The idea is a month-long national independent primary campaign, to take place next spring. Details are not set, but Glassman said that some members of the commission itself are discussing the notion. It could work this way: Candidates qualify for the independent primary by gathering enough signatures to get on the ballot in states constituting at least 270 electoral votes (a qualification the CPD has now).
The candidates who clear that bar - let's just guess that there are a half-dozen - will then appear in a series of debates, culminating in an online national primary election. The winner will be the independent, or third-party, representative on the stage in the general election debates.

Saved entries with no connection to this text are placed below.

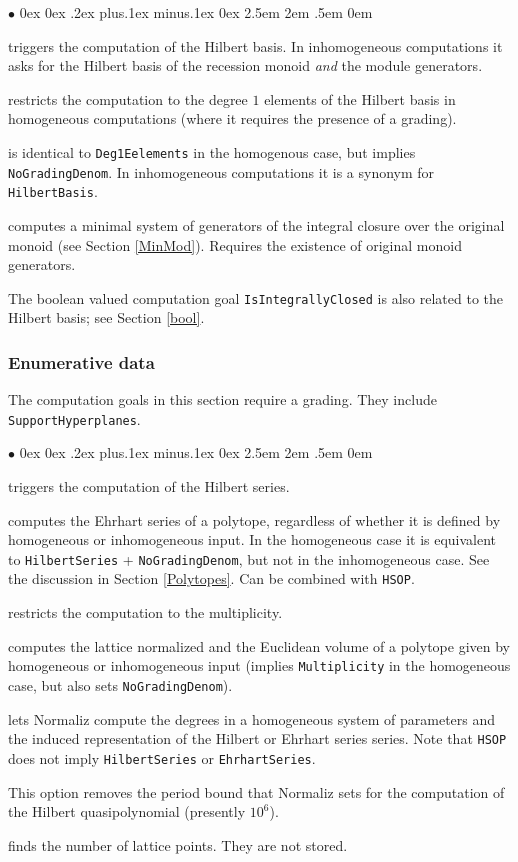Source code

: \documentclass[12pt,a4paper]{scrartcl}
\newcommand{\stdli}{ \topsep0ex \partopsep0ex %
\parsep.2ex plus.1ex minus.1ex \itemsep0ex%
\leftmargin2.5em \labelwidth2em \labelsep.5em \rightmargin0em}%
\renewenvironment{itemize}{\begin{list}{{$\bullet$}}{\stdli}}{\end{list}}
\theoremstyle{definition}
\def\itemtt[#1]{\item[\textbf{\ttt{#1}}]}
\def\ttt{\texttt}
\begin{document}
\begin{itemize}
	
	\itemtt[HilbertBasis, -N] triggers the computation of the Hilbert basis. In inhomogeneous computations it asks for the Hilbert basis of the recession monoid \emph{and} the module generators.
	
	\itemtt[Deg1Elements, -1] restricts the computation to the degree $1$ elements of the Hilbert basis in homogeneous computations (where it requires the presence of a grading). 
	
	\itemtt[LatticePoints] is identical to \verb|Deg1Eelements| in the homogenous case, but implies \verb|NoGradingDenom|. In inhomogeneous computations it is a synonym for \verb|HilbertBasis|.
	
	\itemtt[ModuleGeneratorsOverOriginalMonoid, -M] computes a minimal system of generators of the integral closure over the original monoid (see Section \ref{MinMod}). Requires the existence of original monoid generators.
\end{itemize}

The boolean valued computation goal \verb|IsIntegrallyClosed| is also related to the Hilbert basis; see Section \ref{bool}.

\subsubsection{Enumerative data}

The computation goals in this section require a grading. They include \verb|SupportHyperplanes|.

\begin{itemize}
	\itemtt [HilbertSeries,-q] triggers the computation of the Hilbert series.
	
	\itemtt[EhrhartSeries] computes the Ehrhart series of a polytope, regardless of whether it is defined by homogeneous or inhomogeneous input. In the homogeneous case it is equivalent to \verb|HilbertSeries| + \verb|NoGradingDenom|, but not in the inhomogeneous case. See the discussion in Section \ref{Polytopes}. Can be combined with \verb|HSOP|.
	
	\itemtt[Multiplicity, -v] restricts the computation to the multiplicity.
	
	\itemtt[Volume, -V] computes the lattice normalized and the Euclidean volume of a polytope given by homogeneous or inhomogeneous input (implies \verb|Multiplicity| in the homogeneous case, but also sets \verb|NoGradingDenom|). 
	
	\itemtt[HSOP] lets Normaliz compute the degrees in a homogeneous system of parameters and the induced representation of the Hilbert or Ehrhart series  series. Note that \ttt{HSOP} does not imply \ttt{HilbertSeries} or \ttt{EhrhartSeries}.
	
	\itemtt[NoPeriodBound] This option removes the period bound that Normaliz sets for the computation of the Hilbert quasipolynomial (presently $10^6$).
	
	\itemtt[NumberLatticePoints] finds the number of lattice points. They are not stored.
\end{itemize}
\end{document}
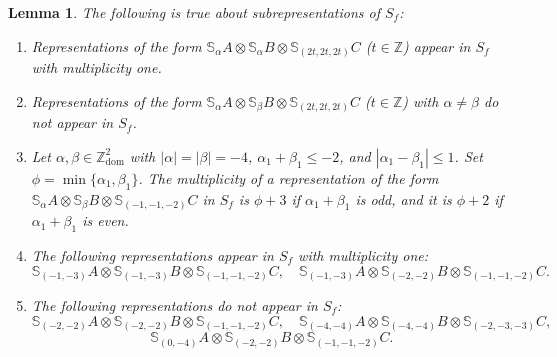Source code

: \documentclass[11pt,reqno]{amsart}
\newcommand{\oo}{\otimes}
\newcommand{\bS}{\mathbb{S}}
\newcommand{\dom}{\operatorname{dom}}
\newtheorem{lemma}[theorem]{Lemma}
\numberwithin{equation}{section}
\begin{document}
\begin{lemma}\label{charSfn3}
The following is true about subrepresentations of $S_f$:
\begin{enumerate}
\item Representations of the form $\bS_{\alpha}A\oo \bS_{\alpha}B\oo \bS_{(2t,2t,2t)}C$ ($t\in \mathbb{Z}$) appear in $S_f$ with multiplicity one.
\item Representations of the form $\bS_{\alpha}A\oo \bS_{\beta}B\oo \bS_{(2t,2t,2t)}C$ ($t\in \mathbb{Z}$) with $\alpha\neq \beta$ do not appear in $S_f$.
\item Let $\alpha,\beta \in \mathbb{Z}^2_{\dom}$ with $|\alpha|=|\beta|=-4$, $\alpha_1+\beta_1\leq -2$, and $|\alpha_1-\beta_1|\leq 1$. Set $\phi=\min\{\alpha_1,\beta_1\}$. The multiplicity of a representation of the form $\bS_{\alpha}A\oo\bS_{\beta}B\oo \bS_{(-1,-1,-2)}C$ in $S_f$ is $\phi+3$ if $\alpha_1+\beta_1$ is odd, and it is $\phi+2$ if $\alpha_1+\beta_1$ is even.
\item The following representations appear in $S_f$ with multiplicity one:
$$
\bS_{(-1,-3)}A\oo \bS_{(-1,-3)}B\oo \bS_{(-1,-1,-2)}C,\quad \bS_{(-1,-3)}A\oo \bS_{(-2,-2)}B\oo \bS_{(-1,-1,-2)}C.
$$
\item The following representations do not appear in $S_f$:
$$
\bS_{(-2,-2)}A\oo \bS_{(-2,-2)}B\oo \bS_{(-1,-1,-2)}C,\quad \bS_{(-4,-4)}A\oo \bS_{(-4,-4)}B\oo \bS_{(-2,-3,-3)}C,
$$
$$
\bS_{(0,-4)}A\oo \bS_{(-2,-2)}B\oo \bS_{(-1,-1,-2)}C.
$$
\end{enumerate}
\end{lemma}
\end{document}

Glassman called this an "exciting idea," almost certain to generate enthusiasm for an alternative to the current duopoly, enforced by the CPD.
He also noted that the most recent NBC-Wall Street Journal poll found that nearly as many American voters call themselves "independents" as the combined number identifying as Democrats and Republicans: 45% independents vs. 47% Ds plus Rs.
Americans want an independent choice. That was clear from Glassman's 40-minute appearance on the C-SPAN morning call-in show, which elicited nearly unanimous support for the concept of opening the presidential debates to a third participant.
You can watch it here.
Editor's note: This article originally published on Presidential Debate News on July 8, 2015, and has been modified slightly for publication on IVN.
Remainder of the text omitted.